Volunteer Profile: Ben Kohler says, “I Can’t Do Everything, but I Can Do Something” | The Center for Victims of Torture

Volunteer Profile: Ben Kohler says, “I Can’t Do Everything, but I Can Do Something”

Ben Kohler
Tuesday, September 8, 2015

It was in the early 1980s that Ben Kohler read about Governor Rudy Perpich’s proposal to create a center for torture survivors. “I learned about the center before it was even a center.”  He remembers reading articles and letters in the newspaper in opposition to the idea and his sense of shock. “I just couldn’t understand how anyone could oppose something so good and so needed.”  It motivated him to start supporting CVT’s work shortly after it became a reality.

In 2000, when Ben retired, he began volunteering for CVT; there were several opportunities awaiting him. Each role led to something else, from driver to befriender to tutoring, to the speaker’s bureau, just to name a few. He became a part of supporting survivors. Although Ben had several roles, he says it’s the people he meets and the conversations he has that inspire him to continue volunteering. The connections that he makes with survivors are rewarding and delightful. Throughout all the roles he’s had, Ben states, “With every little bit that I do, I know the healing is happening. I may not always see it but I know it.”

With a background in education, he understands the importance of helping people create brighter futures. During his career as a high school counselor, he met a family in which a member had recently been tortured. Ben was aware of CVT’s work with survivors and was able to connect the family with the organization.
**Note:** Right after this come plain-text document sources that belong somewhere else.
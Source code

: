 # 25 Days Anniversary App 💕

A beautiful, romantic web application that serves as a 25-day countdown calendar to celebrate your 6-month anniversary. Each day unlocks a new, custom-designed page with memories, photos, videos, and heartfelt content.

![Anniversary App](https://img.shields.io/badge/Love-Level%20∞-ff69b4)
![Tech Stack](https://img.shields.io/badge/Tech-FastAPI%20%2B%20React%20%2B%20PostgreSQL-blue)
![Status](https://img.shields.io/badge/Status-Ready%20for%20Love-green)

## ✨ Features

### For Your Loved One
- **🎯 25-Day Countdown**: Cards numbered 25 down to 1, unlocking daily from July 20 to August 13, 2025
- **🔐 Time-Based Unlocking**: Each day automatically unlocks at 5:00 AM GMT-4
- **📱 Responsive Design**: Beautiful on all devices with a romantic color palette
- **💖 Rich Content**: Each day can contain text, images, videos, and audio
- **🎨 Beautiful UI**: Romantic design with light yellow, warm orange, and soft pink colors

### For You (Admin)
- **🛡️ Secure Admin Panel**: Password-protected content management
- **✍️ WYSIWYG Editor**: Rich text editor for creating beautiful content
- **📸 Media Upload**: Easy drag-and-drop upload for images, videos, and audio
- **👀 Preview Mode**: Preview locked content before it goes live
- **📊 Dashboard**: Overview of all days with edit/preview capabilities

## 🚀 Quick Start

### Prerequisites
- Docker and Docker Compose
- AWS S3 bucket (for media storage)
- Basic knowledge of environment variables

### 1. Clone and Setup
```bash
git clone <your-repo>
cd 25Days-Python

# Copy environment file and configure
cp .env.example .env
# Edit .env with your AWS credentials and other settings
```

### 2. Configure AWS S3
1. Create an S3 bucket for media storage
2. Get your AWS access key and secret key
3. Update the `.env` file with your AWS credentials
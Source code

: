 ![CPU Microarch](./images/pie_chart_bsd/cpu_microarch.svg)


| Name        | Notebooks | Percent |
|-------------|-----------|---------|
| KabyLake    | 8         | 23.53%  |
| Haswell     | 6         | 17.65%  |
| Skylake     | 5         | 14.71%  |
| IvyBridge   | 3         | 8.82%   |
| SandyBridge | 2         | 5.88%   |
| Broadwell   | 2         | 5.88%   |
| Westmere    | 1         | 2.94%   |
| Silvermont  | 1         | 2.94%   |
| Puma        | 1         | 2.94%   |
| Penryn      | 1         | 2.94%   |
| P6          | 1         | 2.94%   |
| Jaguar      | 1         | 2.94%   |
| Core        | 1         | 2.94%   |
It was through this family’s healing experience that Ben realized, “I can’t do everything, but I can do something.”

Each of his volunteer roles has given him a broader and deeper appreciation of CVT’s mission.  In tutoring survivors, he witnesses the joy in a survivor’s eyes as the survivor moves beyond chronic pain to being comfortable in American culture.  In speaking at more than one hundred events, he has seen groups ranging from school students to elders open their minds and hearts to the work of CVT.  And in painting the Dayton Avenue house, he learned about the importance of a home for healing.

He currently spends most of his time as a volunteer driver. Although he may not be in the therapy or counseling sessions, Ben understands the importance and necessity of being a volunteer driver.  “By transporting clients to their appointments, I help the healing happen.”

To this day, he continues volunteering as a driver for CVT. Yet this role does not limit him from seeking additional ways to help survivors. During the volunteer car rides, he realizes being in a personal setting allows him to understand, “there is more he can do for the survivors.” From the various skills that Ben has acquired, he can notice the difficulty an individual survivor has with speaking and perhaps take some time tutoring. He may also see the need to befriend a survivor who perhaps may fear interacting with others. For Ben, his time commitment to CVT is about supporting the organization and survivors so that both can successfully grow. Through it all, he acknowledges that his commitment to this organization exemplifies “a work of love, not of duty”.